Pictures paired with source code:
────────────────────────────────────────
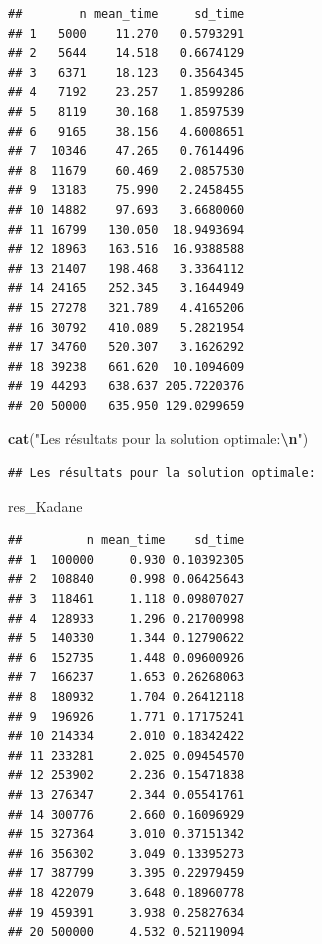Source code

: \documentclass[
]{article}
\newenvironment{Shaded}{\begin{snugshade}}{\end{snugshade}}
\newcommand{\FunctionTok}[1]{\textcolor[rgb]{0.13,0.29,0.53}{\textbf{#1}}}
\newcommand{\NormalTok}[1]{#1}
\newcommand{\SpecialCharTok}[1]{\textcolor[rgb]{0.81,0.36,0.00}{\textbf{#1}}}
\newcommand{\StringTok}[1]{\textcolor[rgb]{0.31,0.60,0.02}{#1}}
\begin{document}
\begin{verbatim}
##        n mean_time     sd_time
## 1   5000    11.270   0.5793291
## 2   5644    14.518   0.6674129
## 3   6371    18.123   0.3564345
## 4   7192    23.257   1.8599286
## 5   8119    30.168   1.8597539
## 6   9165    38.156   4.6008651
## 7  10346    47.265   0.7614496
## 8  11679    60.469   2.0857530
## 9  13183    75.990   2.2458455
## 10 14882    97.693   3.6680060
## 11 16799   130.050  18.9493694
## 12 18963   163.516  16.9388588
## 13 21407   198.468   3.3364112
## 14 24165   252.345   3.1644949
## 15 27278   321.789   4.4165206
## 16 30792   410.089   5.2821954
## 17 34760   520.307   3.1626292
## 18 39238   661.620  10.1094609
## 19 44293   638.637 205.7220376
## 20 50000   635.950 129.0299659
\end{verbatim}

\begin{Shaded}
\begin{Highlighting}[]
\FunctionTok{cat}\NormalTok{(}\StringTok{"Les résultats pour la solution optimale:}\SpecialCharTok{\textbackslash{}n}\StringTok{"}\NormalTok{)}
\end{Highlighting}
\end{Shaded}

\begin{verbatim}
## Les résultats pour la solution optimale:
\end{verbatim}

\begin{Shaded}
\begin{Highlighting}[]
\NormalTok{res\_Kadane}
\end{Highlighting}
\end{Shaded}

\begin{verbatim}
##         n mean_time    sd_time
## 1  100000     0.930 0.10392305
## 2  108840     0.998 0.06425643
## 3  118461     1.118 0.09807027
## 4  128933     1.296 0.21700998
## 5  140330     1.344 0.12790622
## 6  152735     1.448 0.09600926
## 7  166237     1.653 0.26268063
## 8  180932     1.704 0.26412118
## 9  196926     1.771 0.17175241
## 10 214334     2.010 0.18342422
## 11 233281     2.025 0.09454570
## 12 253902     2.236 0.15471838
## 13 276347     2.344 0.05541761
## 14 300776     2.660 0.16096929
## 15 327364     3.010 0.37151342
## 16 356302     3.049 0.13395273
## 17 387799     3.395 0.22979459
## 18 422079     3.648 0.18960778
## 19 459391     3.938 0.25827634
## 20 500000     4.532 0.52119094
\end{verbatim}
\end{document}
────────────────────────────────────────
In these entries, please give the number of lines holding the string "NormalTok" and nothing more.

### Solution to the problem
3